Secondly and in a more pedagogical vein, I wanted to see how Voyant could be used to measure the achievement of course learning outcomes in a corpus of student writing. This turned out to be a way more difficult question than my first simple what did students write about. The challenge lies in figuring out what query will tell me whether the eight English 21007 course learning outcomes listed on the CCNY First Year Writing Program website  were achieved through the essay assignment that produced the 22 samples I put in Voyant, and whether evidence of having achieved or not achieved these outcomes can be mined from student essays with Voyant. Two of the course learning outcomes seemed more congenial to the Memo assignment than others. These are:

“Negotiate your own writing goals and audience expectations regarding conventions of genre, medium, and rhetorical situation.”

“Practice using various library resources, online databases, and the Internet to locate sources appropriate to your writing projects.”

To answer the question of whether students were successful in negotiating their writing goals would require knowing what their goals were. Not knowing this, I set this part of the question aside. Audience expectations was easier. In the assignment prompt I had told students that the memo had to be addressed to the department, office or institution that had the power to approve the implementation of proposed engineering solutions or the power to move engineering proposals on to the department, office or institution that could eventually approve these. There are, however, many differently named addressees in the student memos I put in this corpus. Furthermore, addressing the memo to an official body does not by itself achieve the course learning outcome. My question therefore becomes, what general conventions of genre, medium and rhetorical situation do all departments, offices or institutions expect to see in a memorandum, and how do I identify these in a query? What words or what combinations of words constitute memo-speak? To make things worse (or better :)!), I had told students that they could model their memos on the examples of memos I gave them or, if they preferred, they could model them differently so long as they were coherent and good. I therefore cannot rely on form to measure convention of genre. I’m sorry to say I have no answers to my questions as of yet; I’m still trying to figure out how to ask my corpus if students negotiated audience expectations regarding conventions of genre, medium and rhetorical situation (having said this, I think I can rule out medium, because I asked students to write the memo in Microsoft Word).

The second course learning outcome I selected – that students practice using library resources, online databases and the internet – strikes me as more quantifiable than the first.

Only one of 22 memos contains the words “Works Cited”

Unfortunately, I hadn’t required students do research for the memos I put in the corpus. When I looked for keywords that would indicate that students had done some research Voyant came up with one instance of “Bibliography,” one instance of “Works Cited” and no instances of “references” or “sources.” The second course learning outcome I selected is not as congenial to the memo assignment – or the memo assignment not congenial to that course learning outcome – as I first thought.

I tried asking Veliza the bot for help in figuring out whether course learning outcomes had been achieved (Veliza is the sister of Eliza, a psychotherapist, and says she isn’t too good at text analysis yet). Veliza answers questions with expressions of encouragement or more questions but she’s not much help. The “from text” button in the lower right corner of the Veliza tool is kind of fun because it fetches sentences from the text (according to what criteria I haven’t a clue) but conversation quickly gets surreal because Veliza doesn’t really engage.

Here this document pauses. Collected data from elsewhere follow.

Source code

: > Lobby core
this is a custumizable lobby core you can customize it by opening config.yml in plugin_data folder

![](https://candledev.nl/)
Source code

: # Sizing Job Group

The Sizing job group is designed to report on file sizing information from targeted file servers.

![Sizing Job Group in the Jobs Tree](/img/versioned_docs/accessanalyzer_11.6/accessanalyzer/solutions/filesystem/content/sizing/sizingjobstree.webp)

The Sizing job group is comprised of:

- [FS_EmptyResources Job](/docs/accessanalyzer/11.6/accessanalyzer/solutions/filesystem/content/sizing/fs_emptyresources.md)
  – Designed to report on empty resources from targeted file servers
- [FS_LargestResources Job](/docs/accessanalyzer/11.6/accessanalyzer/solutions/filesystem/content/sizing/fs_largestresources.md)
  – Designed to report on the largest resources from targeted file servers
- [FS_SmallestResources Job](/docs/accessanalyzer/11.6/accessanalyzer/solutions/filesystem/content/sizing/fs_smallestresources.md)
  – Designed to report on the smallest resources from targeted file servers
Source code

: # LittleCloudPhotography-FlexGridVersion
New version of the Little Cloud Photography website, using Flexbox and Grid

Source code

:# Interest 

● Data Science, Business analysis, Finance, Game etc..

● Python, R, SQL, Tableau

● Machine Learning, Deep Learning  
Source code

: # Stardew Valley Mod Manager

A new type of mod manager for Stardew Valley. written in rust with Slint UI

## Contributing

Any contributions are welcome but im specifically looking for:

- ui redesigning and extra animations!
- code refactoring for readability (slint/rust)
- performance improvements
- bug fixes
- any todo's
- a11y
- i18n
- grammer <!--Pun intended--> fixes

In conclusion, I am unsure how to use text mining to measure course learning outcomes in student writing done in 200-level courses. I think that Voyant may work better for measuring course learning outcomes in courses with more of an emphasis on vocabulary and grammar, such as, for example, EAL. It’s a bit of a dilemma for me, because I think that the achievement of at least some course learning outcomes should be measurable in the writing students produce in a course.